Newton-Raphson Method

  • The Newton-Raphson method takes only a single guess to find the next root. It is the most preferred method for finding the root of an equation and is also known as the method of tangents. Selection of the initial guess ensures that this algorithm converges faster than other algorithms. The next guess is found using the formula.
    \(x_{n+1} = x_n - \frac{f(x_n)}{f'(x_n)}\)
    For inital guess take the \(x_0\) which is closer to 0 out of initial bracket.
    We keep finding next term until the terms are repeated.
  • Derivation or differentiation is a mathematical concept that measures how a quantity changes when another related quantity undergoes a change. In simpler terms, it provides a way to understand the rate at which one variable changes concerning another. For example, if we have a function describing the position of an object over time, the derivative of that function with respect to time gives us the object's velocity.

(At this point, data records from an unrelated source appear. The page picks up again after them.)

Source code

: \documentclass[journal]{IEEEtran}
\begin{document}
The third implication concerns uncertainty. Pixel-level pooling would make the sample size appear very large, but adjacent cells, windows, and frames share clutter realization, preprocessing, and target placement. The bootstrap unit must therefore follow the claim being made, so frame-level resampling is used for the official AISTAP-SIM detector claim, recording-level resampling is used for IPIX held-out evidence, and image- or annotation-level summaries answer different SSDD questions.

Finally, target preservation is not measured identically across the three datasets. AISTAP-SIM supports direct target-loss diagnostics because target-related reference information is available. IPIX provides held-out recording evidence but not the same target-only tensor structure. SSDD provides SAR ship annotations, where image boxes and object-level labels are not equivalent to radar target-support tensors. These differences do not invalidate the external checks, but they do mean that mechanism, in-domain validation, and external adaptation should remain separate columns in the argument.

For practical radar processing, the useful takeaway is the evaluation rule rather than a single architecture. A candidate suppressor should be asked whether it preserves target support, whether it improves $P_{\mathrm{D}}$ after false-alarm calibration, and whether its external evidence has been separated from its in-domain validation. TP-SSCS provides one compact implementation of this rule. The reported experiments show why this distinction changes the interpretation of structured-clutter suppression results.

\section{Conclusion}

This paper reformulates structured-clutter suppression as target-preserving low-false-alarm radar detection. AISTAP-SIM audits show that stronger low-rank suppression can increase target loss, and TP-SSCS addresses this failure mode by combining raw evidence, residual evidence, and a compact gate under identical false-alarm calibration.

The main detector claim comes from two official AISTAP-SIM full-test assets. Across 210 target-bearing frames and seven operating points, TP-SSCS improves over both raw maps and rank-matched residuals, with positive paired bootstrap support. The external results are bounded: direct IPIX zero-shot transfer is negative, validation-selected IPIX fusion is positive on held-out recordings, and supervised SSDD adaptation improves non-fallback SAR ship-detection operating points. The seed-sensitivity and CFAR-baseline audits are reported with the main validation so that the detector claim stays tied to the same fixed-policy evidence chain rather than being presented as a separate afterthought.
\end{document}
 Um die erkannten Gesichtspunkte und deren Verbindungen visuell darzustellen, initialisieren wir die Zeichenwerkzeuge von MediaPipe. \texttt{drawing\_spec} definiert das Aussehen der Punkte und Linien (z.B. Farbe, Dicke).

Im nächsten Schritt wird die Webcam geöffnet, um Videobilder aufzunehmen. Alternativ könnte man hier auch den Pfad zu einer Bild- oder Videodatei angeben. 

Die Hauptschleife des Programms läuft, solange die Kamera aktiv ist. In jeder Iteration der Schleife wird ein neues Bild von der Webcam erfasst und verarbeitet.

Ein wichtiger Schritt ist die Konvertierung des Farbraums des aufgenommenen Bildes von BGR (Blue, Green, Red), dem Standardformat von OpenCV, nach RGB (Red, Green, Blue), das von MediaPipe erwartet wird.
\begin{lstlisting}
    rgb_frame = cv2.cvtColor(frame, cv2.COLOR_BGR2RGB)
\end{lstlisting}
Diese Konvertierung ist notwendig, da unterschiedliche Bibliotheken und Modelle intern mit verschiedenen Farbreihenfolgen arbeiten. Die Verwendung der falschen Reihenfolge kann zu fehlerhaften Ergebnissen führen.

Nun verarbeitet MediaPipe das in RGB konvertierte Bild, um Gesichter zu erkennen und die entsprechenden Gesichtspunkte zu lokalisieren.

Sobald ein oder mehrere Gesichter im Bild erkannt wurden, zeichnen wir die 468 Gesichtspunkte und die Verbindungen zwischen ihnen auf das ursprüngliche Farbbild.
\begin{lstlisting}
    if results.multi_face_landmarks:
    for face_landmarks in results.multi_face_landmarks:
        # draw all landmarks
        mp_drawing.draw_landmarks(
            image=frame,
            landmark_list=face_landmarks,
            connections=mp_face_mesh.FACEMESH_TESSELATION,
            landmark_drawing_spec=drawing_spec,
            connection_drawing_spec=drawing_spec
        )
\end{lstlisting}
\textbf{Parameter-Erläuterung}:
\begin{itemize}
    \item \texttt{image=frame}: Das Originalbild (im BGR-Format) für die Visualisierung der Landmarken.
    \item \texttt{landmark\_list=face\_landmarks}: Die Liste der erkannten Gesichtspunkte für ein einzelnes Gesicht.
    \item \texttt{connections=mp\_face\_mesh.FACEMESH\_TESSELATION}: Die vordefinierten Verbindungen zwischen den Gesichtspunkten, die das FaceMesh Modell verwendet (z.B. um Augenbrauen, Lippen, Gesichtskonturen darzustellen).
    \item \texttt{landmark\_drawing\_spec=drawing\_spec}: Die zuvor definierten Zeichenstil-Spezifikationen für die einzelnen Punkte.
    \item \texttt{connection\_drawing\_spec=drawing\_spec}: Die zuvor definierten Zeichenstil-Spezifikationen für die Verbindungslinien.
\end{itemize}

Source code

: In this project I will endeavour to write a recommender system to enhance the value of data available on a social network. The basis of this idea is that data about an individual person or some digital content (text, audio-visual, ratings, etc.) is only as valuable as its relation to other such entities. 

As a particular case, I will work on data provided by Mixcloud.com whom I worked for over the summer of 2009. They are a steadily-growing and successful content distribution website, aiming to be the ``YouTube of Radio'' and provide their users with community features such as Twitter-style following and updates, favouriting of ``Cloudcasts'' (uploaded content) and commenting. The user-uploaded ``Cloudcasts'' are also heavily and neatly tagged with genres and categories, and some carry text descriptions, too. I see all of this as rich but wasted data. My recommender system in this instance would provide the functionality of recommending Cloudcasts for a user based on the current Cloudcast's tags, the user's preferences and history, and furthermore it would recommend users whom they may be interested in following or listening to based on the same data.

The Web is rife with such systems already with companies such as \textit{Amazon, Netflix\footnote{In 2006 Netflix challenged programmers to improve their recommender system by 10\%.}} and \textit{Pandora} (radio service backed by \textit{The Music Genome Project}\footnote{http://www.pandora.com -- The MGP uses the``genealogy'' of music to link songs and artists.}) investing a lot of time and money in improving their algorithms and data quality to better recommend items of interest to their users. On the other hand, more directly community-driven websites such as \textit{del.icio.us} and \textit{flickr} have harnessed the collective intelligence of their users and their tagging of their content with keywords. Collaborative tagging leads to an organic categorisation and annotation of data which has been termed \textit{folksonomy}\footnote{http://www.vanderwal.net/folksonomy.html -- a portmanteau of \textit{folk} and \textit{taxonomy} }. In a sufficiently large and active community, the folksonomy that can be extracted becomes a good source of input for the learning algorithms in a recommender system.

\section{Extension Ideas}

Q- Find the real root of \(x^4 - x - 10 = 0\) by Newton Raphson Method.

  • Sol:
    f(x) = \(x^4 - x - 10 = 0\)
    finding inital guess \((x_0)\)
    f(0) = -10
    f(1) = -10
    f(2) = 4
    1 and 2 are the bracket
    at f(2), the function value is closer to 0, so we will take \(x_0 = 2\)
    iteration 1:
    \(x_1\) = \(x_0\) - \(\frac{f(x_0)}{f'(x_0)}\)
    \(f'(x_0)\) = \(\frac{d\ (x^4 - x - 10)}{dx}\) = \(4x^3 - 1\) = 33
    \(x_1\) = 2 - \(\frac{4}{33}\)
    \(x_1\) = 1.8788 and f(\(x_1\)) = 0.5813
    iteration 2:
    \(x_2\) = \(x_1\) - \(\frac{f(x_1)}{f'(x_1)}\)
    \(f'(x_1)\) = 27.53
    \(x_2\) = 1.8788 - \(\frac{0.5813}{27.53}\)
    \(x_2\) = 1.8577 and f(\(x_2\)) = 0.0520
    iteration 3:
    \(x_3\) = \(x_2\) - \(\frac{f(x_2)}{f'(x_2)}\)
    \(f'(x_2)\) = 26.6441
    \(x_3\) = 1.8577 - \(\frac{0.0520}{26.6441}\)
    \(x_3\) = 1.8557 and f(\(x_3\)) = 0.0028
    iteration 4:
    \(x_4\) = \(x_3\) - \(\frac{f(x_3)}{f'(x_3)}\)
    \(f'(x_3)\) = 26.5613
    \(x_4\) = 1.8557 - \(\frac{0.0028}{26.5613}\)
    \(x_4\) = 1.8556 and f(\(x_4\)) = 0.0003
    iteration 5:
    \(x_5\) = \(x_4\) - \(\frac{f(x_4)}{f'(x_4)}\)
    \(f'(x_4)\) = 26.5572
    \(x_5\) = 1.8556 - \(\frac{0.0003}{26.5572}\)
    \(x_5\) = 1.8556
    as \(x_5\) and \(x_4\) are same hence 1.8556 is the required root.